**Aim of the task**.
The required answer is each line in the entries below where "Bangkit" occurs.

**Exercise data**.
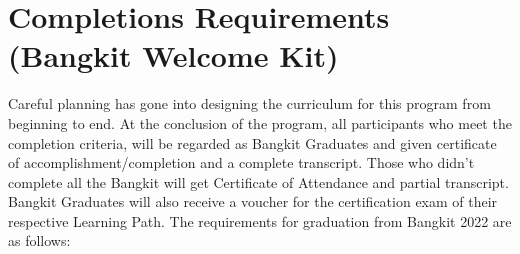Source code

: {

\section*{Completions Requirements (Bangkit Welcome Kit)}

Careful planning has gone into designing the curriculum for this program from beginning to end. At the conclusion of the program, all participants who meet the completion criteria, will be regarded as Bangkit Graduates and given certificate of accomplishment/completion and a complete transcript. Those who didn’t complete all the Bangkit will get Certificate of Attendance and partial transcript. Bangkit Graduates will also receive a voucher for the certification exam of their respective Learning Path. The requirements for graduation from Bangkit 2022 are as follows:


}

**Answer area**.
\section*{Completions Requirements (Bangkit Welcome Kit)}
Careful planning has gone into designing the curriculum for this program from beginning to end. At the conclusion of the program, all participants who meet the completion criteria, will be regarded as Bangkit Graduates and given certificate of accomplishment/completion and a complete transcript. Those who didn’t complete all the Bangkit will get Certificate of Attendance and partial transcript. Bangkit Graduates will also receive a voucher for the certification exam of their respective Learning Path. The requirements for graduation from Bangkit 2022 are as follows:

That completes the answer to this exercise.